To boost Spain's competitiveness, analysts say, hard choices must be made. That includes cutting employee benefits, delinking worker salaries from inflation, and outlining inevitable job losses. Already, automakers such as Ford, BMW, and Citroën have reduced the number of shifts at their Spanish plants, with layoffs expected by the end of the year. KPMG's Albarracín figures many domestic companies will cut wages between 10 percent and 20 percent this year, as well as reduce employees' working hours. "People in Spain are prepared to accept lower salaries than had been expected in the past," he says.

Changing Expectations

That was true for Claudia Hervoso, a 29-year-old graphic designer from Madrid, who took an 8 percent pay cut in January. Faced with falling customer demand at the midsize marketing firm where she works, Hervoso says she was willing to accept a reduced salary if it meant she kept her job. "I have a mortgage to pay and can't afford to be unemployed," she says. "If I have to take a pay cut, so be it."

The other obstacle Spain must overcome, economists say, is the heavy bureaucratic burden placed on business. According to BBVA's Domenech, regulatory disparities among the country's 17 provinces make it expensive for companies to expand domestically. A Catalonia-based company looking to set up shop in Andalucía, for instance, would have to file paperwork in both Barcelona and Seville, adding extra layers of bureaucracy to the process of expanding a business. "The different rules produce competitive barriers within Spain's internal market," he says.

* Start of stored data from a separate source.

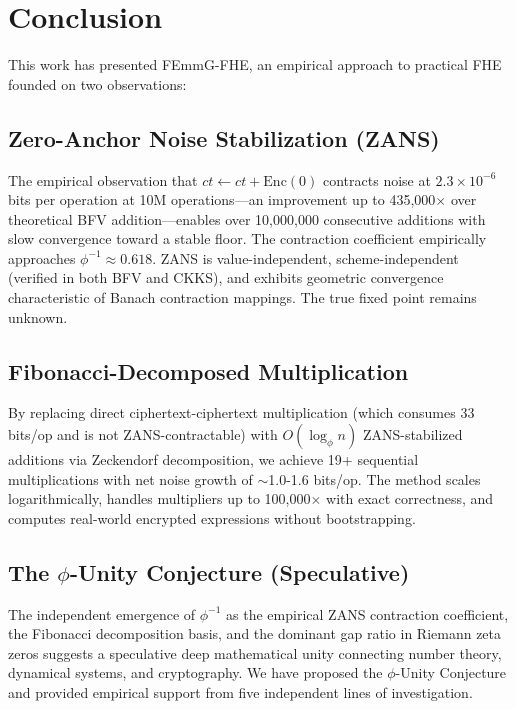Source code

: \documentclass[11pt]{article}
\begin{document}
\section{Conclusion}

This work has presented FEmmG-FHE, an empirical approach to practical FHE founded on two observations:

\subsection{Zero-Anchor Noise Stabilization (ZANS)}

The empirical observation that $ct \leftarrow ct + \text{Enc}(0)$ contracts noise at $2.3 \times 10^{-6}$ bits per operation at 10M operations—an improvement up to 435,000$\times$ over theoretical BFV addition—enables over 10,000,000 consecutive additions with slow convergence toward a stable floor. The contraction coefficient empirically approaches $\phi^{-1} \approx 0.618$. ZANS is value-independent, scheme-independent (verified in both BFV and CKKS), and exhibits geometric convergence characteristic of Banach contraction mappings. The true fixed point remains unknown.

\subsection{Fibonacci-Decomposed Multiplication}

By replacing direct ciphertext-ciphertext multiplication (which consumes 33 bits/op and is not ZANS-contractable) with $O(\log_\phi n)$ ZANS-stabilized additions via Zeckendorf decomposition, we achieve 19+ sequential multiplications with net noise growth of $\sim$1.0-1.6 bits/op. The method scales logarithmically, handles multipliers up to 100,000$\times$ with exact correctness, and computes real-world encrypted expressions without bootstrapping.

\subsection{The $\phi$-Unity Conjecture (Speculative)}

The independent emergence of $\phi^{-1}$ as the empirical ZANS contraction coefficient, the Fibonacci decomposition basis, and the dominant gap ratio in Riemann zeta zeros suggests a speculative deep mathematical unity connecting number theory, dynamical systems, and cryptography. We have proposed the $\phi$-Unity Conjecture and provided empirical support from five independent lines of investigation.
\end{document}
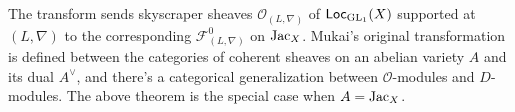 The transform sends skyscraper sheaves $\mathcal{O}_{(L, \nabla)}$ of $\operatorname{\mathsf{Loc}}_{\operatorname{\mathrm{GL}}_1}(X)$ supported at $(L, \nabla)$ to 
the corresponding $\mathcal{F}_{(L,\nabla)}^{0}$ on $\operatorname{\mathrm{Jac}}_X$.
Mukai's original transformation is defined between the categories of coherent sheaves on an abelian 
variety $A$ and its dual $A^{\vee}$, and there's a categorical generalization between $\mathcal{O}$-modules and $D$-modules.
The above theorem is the special case when $A = \operatorname{\mathrm{Jac}}_X$.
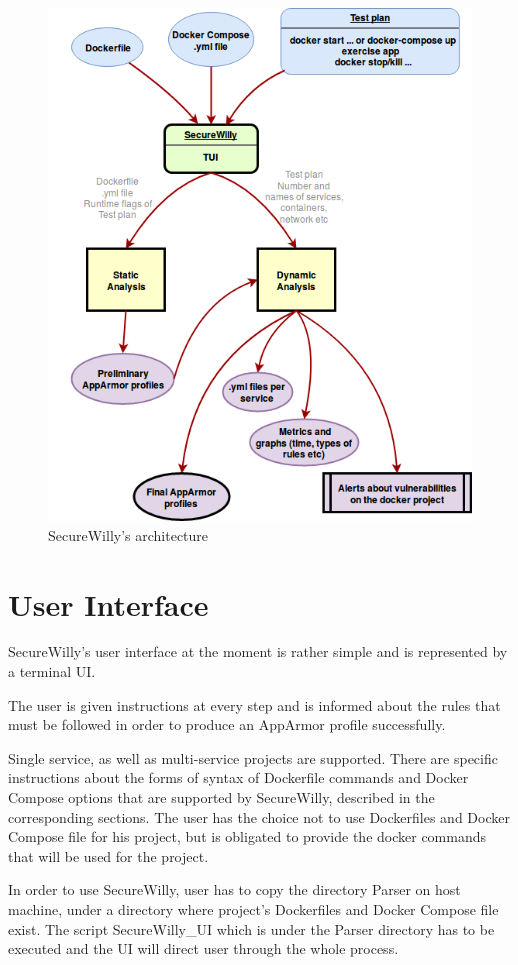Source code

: \begin{figure}[h!]
   \centering
   \includegraphics[width=0.8\linewidth]{figures/SecureWilly.png}
   \caption{SecureWilly's architecture}
\end{figure}

\section{User Interface}

SecureWilly's user interface at the moment is rather simple and is represented by a terminal UI.

The user is given instructions at every step and is informed about the rules that must be followed in order to produce an AppArmor profile successfully.

Single service, as well as multi-service projects are supported. There are specific instructions about the forms of syntax of Dockerfile commands and Docker Compose options that are supported by SecureWilly, described in the corresponding sections. The user has the choice not to use Dockerfiles and Docker Compose file for his project, but is obligated to provide the docker commands that will be used for the project.

In order to use SecureWilly, user has to copy the directory Parser on host machine, under a directory where project's Dockerfiles and Docker Compose file exist. The script SecureWilly\_UI which is under the Parser directory has to be executed and the UI will direct user through the whole process.

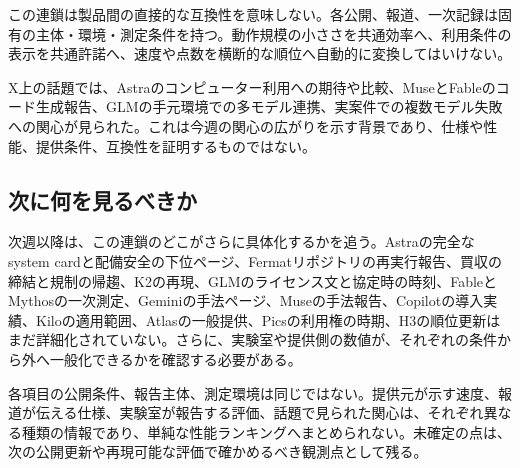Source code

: この連鎖は製品間の直接的な互換性を意味しない。各公開、報道、一次記録は固有の主体・環境・測定条件を持つ。動作規模の小ささを共通効率へ、利用条件の表示を共通許諾へ、速度や点数を横断的な順位へ自動的に変換してはいけない。

\begin{communitynote}
X上の話題では、Astraのコンピューター利用への期待や比較、MuseとFableのコード生成報告、GLMの手元環境での多モデル連携、実案件での複数モデル失敗への関心が見られた。これは今週の関心の広がりを示す背景であり、仕様や性能、提供条件、互換性を証明するものではない\cite{w36community}。
\end{communitynote}

\subsection*{次に何を見るべきか}
次週以降は、この連鎖のどこがさらに具体化するかを追う。Astraの完全なsystem cardと配備安全の下位ページ、Fermatリポジトリの再実行報告、買収の締結と規制の帰趨、K2の再現、GLMのライセンス文と協定時の時刻、FableとMythosの一次測定、Geminiの手法ページ、Museの手法報告、Copilotの導入実績、Kiloの適用範囲、Atlasの一般提供、Picsの利用権の時期、H3の順位更新はまだ詳細化されていない。さらに、実験室や提供側の数値が、それぞれの条件から外へ一般化できるかを確認する必要がある。

\begin{claimboundary}[この総括の読み方]
各項目の公開条件、報告主体、測定環境は同じではない。提供元が示す速度、報道が伝える仕様、実験室が報告する評価、話題で見られた関心は、それぞれ異なる種類の情報であり、単純な性能ランキングへまとめられない。未確定の点は、次の公開更新や再現可能な評価で確かめるべき観測点として残る。
\end{claimboundary}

To solve this problem, Domenech believes more coordination between the Spanish regions is needed to reduce companies' administrative costs. Yet while such reforms would certainly boost efficiency, skeptics question whether provinces such as the Basque Country and Catalonia, which jealously guard their independence, would be willing to give up certain powers to boost the nation's overall competitiveness.

Market reforms may be unappetizing to some, but they will become more critical as Spain's unemployment rate continues to climb and the country's GDP goes from bad to worse. During the good times, Spaniards paid little attention to improving their global competitiveness. Now faced with the worst recession in generations, Europe's fifth-largest economy suddenly finds itself being forced to take action.

Scott is a reporter in BusinessWeek's London bureau.